» EXERCISE AIM
Images should be omitted while the rest of the data is duplicated exactly.

» GIVEN RECORDS
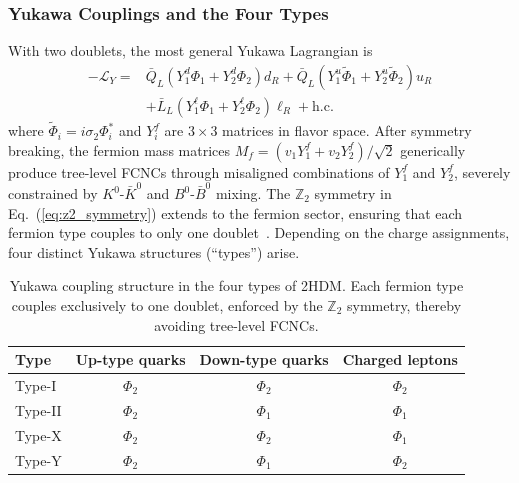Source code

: \subsubsection{Yukawa Couplings and the Four Types}
\label{sec:2hdm_yukawa}

With two doublets, the most general Yukawa Lagrangian is~\cite{Branco:2011iw}
\begin{equation}
\begin{split}
-\mathcal{L}_Y = &\bar{Q}_L \left(Y_1^d \Phi_1 + Y_2^d \Phi_2\right) d_R + \bar{Q}_L \left(Y_1^u \widetilde{\Phi}_1 + Y_2^u \widetilde{\Phi}_2\right) u_R \\
&+ \bar{L}_L \left(Y_1^\ell \Phi_1 + Y_2^\ell \Phi_2\right) \ell_R + \text{h.c.}
\end{split}
\label{eq:yukawa_general}
\end{equation}
where $\widetilde{\Phi}_i = i\sigma_2 \Phi_i^*$ and $Y_i^f$ are $3\times3$ matrices in flavor space. After symmetry breaking, the fermion mass matrices $M_f = (v_1 Y_1^f + v_2 Y_2^f)/\sqrt{2}$ generically produce tree-level FCNCs through misaligned combinations of $Y_1^f$ and $Y_2^f$, severely constrained by $K^0$-$\bar{K}^0$ and $B^0$-$\bar{B}^0$ mixing. The $\mathbb{Z}_2$ symmetry in Eq.~(\ref{eq:z2_symmetry}) extends to the fermion sector, ensuring that each fermion type couples to only one doublet~\cite{Branco:2011iw,Gunion:1990dt}. Depending on the charge assignments, four distinct Yukawa structures (``types'') arise.

\begin{table}[htbp]
\centering
\caption{Yukawa coupling structure in the four types of 2HDM. Each fermion type couples exclusively to one doublet, enforced by the $\mathbb{Z}_2$ symmetry, thereby avoiding tree-level FCNCs.}
\label{tab:2hdm_types}
\small
\begin{tabular}{lccc}
\hline\hline
Type & Up-type quarks & Down-type quarks & Charged leptons \\
\hline
Type-I & $\Phi_2$ & $\Phi_2$ & $\Phi_2$ \\
Type-II & $\Phi_2$ & $\Phi_1$ & $\Phi_1$ \\
Type-X & $\Phi_2$ & $\Phi_2$ & $\Phi_1$ \\
Type-Y & $\Phi_2$ & $\Phi_1$ & $\Phi_2$ \\
\hline\hline
\end{tabular}
\end{table}

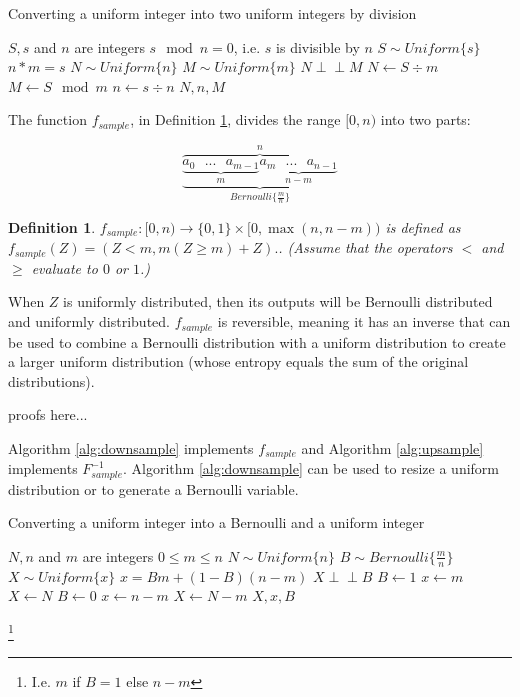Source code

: \documentclass[12pt]{article}
\newtheorem{definition}{Definition}
\newcommand{\indep}{\perp\!\!\!\perp}
\begin{document}
\begin{algorithm}
\caption{Converting a uniform integer into two uniform integers by division}
\label{alg:divide-uniform}
\begin{algorithmic}[1]
    \Require $S, s$ and $n$ are integers
    \Require $s \mod n = 0$, i.e. $s$ is divisible by $n$
    \Require $S \sim Uniform\{s\}$
    \Ensure $n * m = s$
    \Ensure $N \sim Uniform\{n\}$
    \Ensure $M \sim Uniform\{m\}$
    \Ensure $N \indep M$
  \State $N \gets S \div m$
  \State $M \gets S \mod m$
  \State $n \gets s \div n$
  \State \Return $N, n, M$
\EndProcedure
\end{algorithmic}
\end{algorithm}


The function $f_{sample}$, in Definition \ref{def:sample}, divides the range $[0,n)$ into two parts:

\[
\overbrace{
    \underbrace{
        \underbrace{a_0 \text{   } ... \text{   } a_{m-1}}_{m}
        \underbrace{a_m \text{   } ... \text{   } a_{n-1}}_{n-m}}
    }_{Bernoulli\{\frac{m}{n}\}}^{n}
\]

\begin{definition}
$f_{sample}: [0,n) \rightarrow \{0,1\} \times [0,\max(n,n-m))$ is defined as $f_{sample}(Z) = (Z<m, m(Z\ge m) + Z).$. (Assume that the operators $<$ and $\ge$ evaluate to $0$ or $1$.)
\label{def:sample}
\end{definition}

When $Z$ is uniformly distributed, then its outputs will be Bernoulli distributed and uniformly distributed. $f_{sample}$ is reversible, meaning it has an inverse that can be used to combine a Bernoulli distribution with a uniform distribution to create a larger uniform distribution (whose entropy equals the sum of the original distributions).

proofs here...

Algorithm \ref{alg:downsample} implements $f_{sample}$ and Algorithm \ref{alg:upsample} implements $F^{-1}_{sample}$. Algorithm \ref{alg:downsample} can be used to resize a uniform distribution or to generate a Bernoulli variable.


\begin{algorithm}
\caption{Converting a uniform integer into a Bernoulli and a uniform integer}
\label{alg:downsample}
\begin{algorithmic}[1]
    \Require $N, n$ and $m$ are integers 
    \Require $0 \le m \le n$
    \Require $N \sim Uniform \{n\}$
    \Ensure $B \sim Bernoulli\{\frac{m}{n}\}$
    \Ensure $X \sim Uniform\{x\}$
    \Ensure $x = Bm + (1-B)(n-m)$\footnotemark
    \Ensure $X \indep B$
    \State $B \gets 1$  
    \State $x \gets m$
    \State $X \gets N$
  \Else
    \State $B \gets 0$  
    \State $x \gets n-m$
    \State $X \gets N-m$
  \EndIf
  \State \Return $X, x, B$
\EndProcedure
\end{algorithmic}
\end{algorithm}
\footnote{I.e. $m$ if $B=1$ else $n-m$}
\end{document}
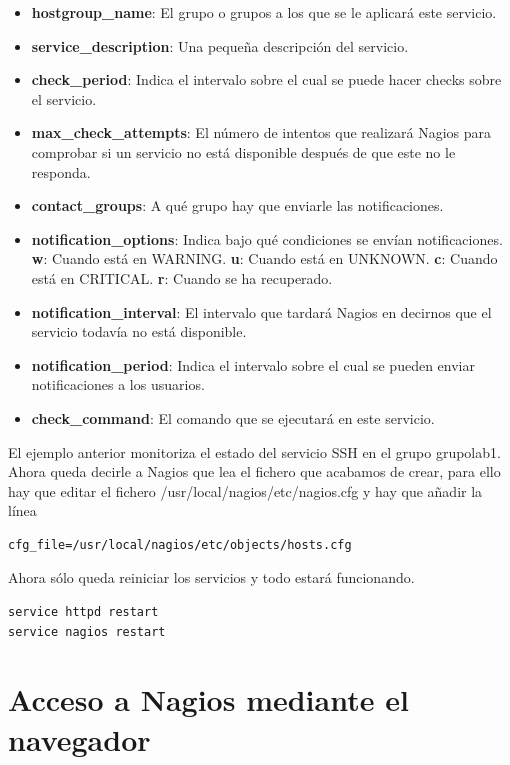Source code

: \documentclass[11pt,a4paper]{article}
\begin{document}
\begin{itemize}
\item \textbf{hostgroup\_name}: El grupo o grupos a los que se le aplicará este servicio.
\item \textbf{service\_description}: Una pequeña descripción del servicio.
\item \textbf{check\_period}: Indica el intervalo sobre el cual se puede hacer checks sobre el servicio.
\item \textbf{max\_check\_attempts}: El número de intentos que realizará Nagios para comprobar si un servicio no está disponible después de que este no le responda.
\item \textbf{contact\_groups}: A qué grupo hay que enviarle las notificaciones.
\item \textbf{notification\_options}: Indica bajo qué condiciones se envían notificaciones. \textbf{w}: Cuando está en WARNING. \textbf{u}: Cuando está en UNKNOWN. \textbf{c}: Cuando está en CRITICAL. \textbf{r}: Cuando se ha recuperado.
\item \textbf{notification\_interval}: El intervalo que tardará Nagios en decirnos que el servicio todavía no está disponible.
\item \textbf{notification\_period}: Indica el intervalo sobre el cual se pueden enviar notificaciones a los usuarios.
\item \textbf{check\_command}: El comando que se ejecutará en este servicio.
\end{itemize}

El ejemplo anterior monitoriza el estado del servicio SSH en el grupo grupolab1.
\\

Ahora queda decirle a Nagios que lea el fichero que acabamos de crear, para ello hay que editar el fichero /usr/local/nagios/etc/nagios.cfg y hay que añadir la línea

\begin{verbatim}
cfg_file=/usr/local/nagios/etc/objects/hosts.cfg
\end{verbatim}

Ahora sólo queda reiniciar los servicios y todo estará funcionando.

\begin{verbatim}
service httpd restart
service nagios restart
\end{verbatim}

\newpage
\section{Acceso a Nagios mediante el navegador}
\end{document}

» PROBLEM SOLUTION
Source code

: \subsubsection{Yukawa Couplings and the Four Types}
\label{sec:2hdm_yukawa}

With two doublets, the most general Yukawa Lagrangian is~\cite{Branco:2011iw}
\begin{equation}
\begin{split}
-\mathcal{L}_Y = &\bar{Q}_L \left(Y_1^d \Phi_1 + Y_2^d \Phi_2\right) d_R + \bar{Q}_L \left(Y_1^u \widetilde{\Phi}_1 + Y_2^u \widetilde{\Phi}_2\right) u_R \\
&+ \bar{L}_L \left(Y_1^\ell \Phi_1 + Y_2^\ell \Phi_2\right) \ell_R + \text{h.c.}
\end{split}
\label{eq:yukawa_general}
\end{equation}
where $\widetilde{\Phi}_i = i\sigma_2 \Phi_i^*$ and $Y_i^f$ are $3\times3$ matrices in flavor space. After symmetry breaking, the fermion mass matrices $M_f = (v_1 Y_1^f + v_2 Y_2^f)/\sqrt{2}$ generically produce tree-level FCNCs through misaligned combinations of $Y_1^f$ and $Y_2^f$, severely constrained by $K^0$-$\bar{K}^0$ and $B^0$-$\bar{B}^0$ mixing. The $\mathbb{Z}_2$ symmetry in Eq.~(\ref{eq:z2_symmetry}) extends to the fermion sector, ensuring that each fermion type couples to only one doublet~\cite{Branco:2011iw,Gunion:1990dt}. Depending on the charge assignments, four distinct Yukawa structures (``types'') arise.

\begin{table}[htbp]
\centering
\caption{Yukawa coupling structure in the four types of 2HDM. Each fermion type couples exclusively to one doublet, enforced by the $\mathbb{Z}_2$ symmetry, thereby avoiding tree-level FCNCs.}
\label{tab:2hdm_types}
\small
\begin{tabular}{lccc}
\hline\hline
Type & Up-type quarks & Down-type quarks & Charged leptons \\
\hline
Type-I & $\Phi_2$ & $\Phi_2$ & $\Phi_2$ \\
Type-II & $\Phi_2$ & $\Phi_1$ & $\Phi_1$ \\
Type-X & $\Phi_2$ & $\Phi_2$ & $\Phi_1$ \\
Type-Y & $\Phi_2$ & $\Phi_1$ & $\Phi_2$ \\
\hline\hline
\end{tabular}
\end{table}

Source code

: \documentclass[12pt]{article}
\newtheorem{definition}{Definition}
\newcommand{\indep}{\perp\!\!\!\perp}
\begin{document}
\begin{algorithm}
\caption{Converting a uniform integer into two uniform integers by division}
\label{alg:divide-uniform}
\begin{algorithmic}[1]
    \Require $S, s$ and $n$ are integers
    \Require $s \mod n = 0$, i.e. $s$ is divisible by $n$
    \Require $S \sim Uniform\{s\}$
    \Ensure $n * m = s$
    \Ensure $N \sim Uniform\{n\}$
    \Ensure $M \sim Uniform\{m\}$
    \Ensure $N \indep M$
  \State $N \gets S \div m$
  \State $M \gets S \mod m$
  \State $n \gets s \div n$
  \State \Return $N, n, M$
\EndProcedure
\end{algorithmic}
\end{algorithm}


The function $f_{sample}$, in Definition \ref{def:sample}, divides the range $[0,n)$ into two parts:

\[
\overbrace{
    \underbrace{
        \underbrace{a_0 \text{   } ... \text{   } a_{m-1}}_{m}
        \underbrace{a_m \text{   } ... \text{   } a_{n-1}}_{n-m}}
    }_{Bernoulli\{\frac{m}{n}\}}^{n}
\]

\begin{definition}
$f_{sample}: [0,n) \rightarrow \{0,1\} \times [0,\max(n,n-m))$ is defined as $f_{sample}(Z) = (Z<m, m(Z\ge m) + Z).$. (Assume that the operators $<$ and $\ge$ evaluate to $0$ or $1$.)
\label{def:sample}
\end{definition}

When $Z$ is uniformly distributed, then its outputs will be Bernoulli distributed and uniformly distributed. $f_{sample}$ is reversible, meaning it has an inverse that can be used to combine a Bernoulli distribution with a uniform distribution to create a larger uniform distribution (whose entropy equals the sum of the original distributions).

proofs here...

Algorithm \ref{alg:downsample} implements $f_{sample}$ and Algorithm \ref{alg:upsample} implements $F^{-1}_{sample}$. Algorithm \ref{alg:downsample} can be used to resize a uniform distribution or to generate a Bernoulli variable.


\begin{algorithm}
\caption{Converting a uniform integer into a Bernoulli and a uniform integer}
\label{alg:downsample}
\begin{algorithmic}[1]
    \Require $N, n$ and $m$ are integers 
    \Require $0 \le m \le n$
    \Require $N \sim Uniform \{n\}$
    \Ensure $B \sim Bernoulli\{\frac{m}{n}\}$
    \Ensure $X \sim Uniform\{x\}$
    \Ensure $x = Bm + (1-B)(n-m)$\footnotemark
    \Ensure $X \indep B$
    \State $B \gets 1$  
    \State $x \gets m$
    \State $X \gets N$
  \Else
    \State $B \gets 0$  
    \State $x \gets n-m$
    \State $X \gets N-m$
  \EndIf
  \State \Return $X, x, B$
\EndProcedure
\end{algorithmic}
\end{algorithm}
\footnote{I.e. $m$ if $B=1$ else $n-m$}
\end{document}
Source code

: \documentclass[11pt,a4paper]{article}
\begin{document}
\begin{itemize}
\item \textbf{hostgroup\_name}: El grupo o grupos a los que se le aplicará este servicio.
\item \textbf{service\_description}: Una pequeña descripción del servicio.
\item \textbf{check\_period}: Indica el intervalo sobre el cual se puede hacer checks sobre el servicio.
\item \textbf{max\_check\_attempts}: El número de intentos que realizará Nagios para comprobar si un servicio no está disponible después de que este no le responda.
\item \textbf{contact\_groups}: A qué grupo hay que enviarle las notificaciones.
\item \textbf{notification\_options}: Indica bajo qué condiciones se envían notificaciones. \textbf{w}: Cuando está en WARNING. \textbf{u}: Cuando está en UNKNOWN. \textbf{c}: Cuando está en CRITICAL. \textbf{r}: Cuando se ha recuperado.
\item \textbf{notification\_interval}: El intervalo que tardará Nagios en decirnos que el servicio todavía no está disponible.
\item \textbf{notification\_period}: Indica el intervalo sobre el cual se pueden enviar notificaciones a los usuarios.
\item \textbf{check\_command}: El comando que se ejecutará en este servicio.
\end{itemize}

El ejemplo anterior monitoriza el estado del servicio SSH en el grupo grupolab1.
\\

Ahora queda decirle a Nagios que lea el fichero que acabamos de crear, para ello hay que editar el fichero /usr/local/nagios/etc/nagios.cfg y hay que añadir la línea

\begin{verbatim}
cfg_file=/usr/local/nagios/etc/objects/hosts.cfg
\end{verbatim}

Ahora sólo queda reiniciar los servicios y todo estará funcionando.

\begin{verbatim}
service httpd restart
service nagios restart
\end{verbatim}

\newpage
\section{Acceso a Nagios mediante el navegador}
\end{document}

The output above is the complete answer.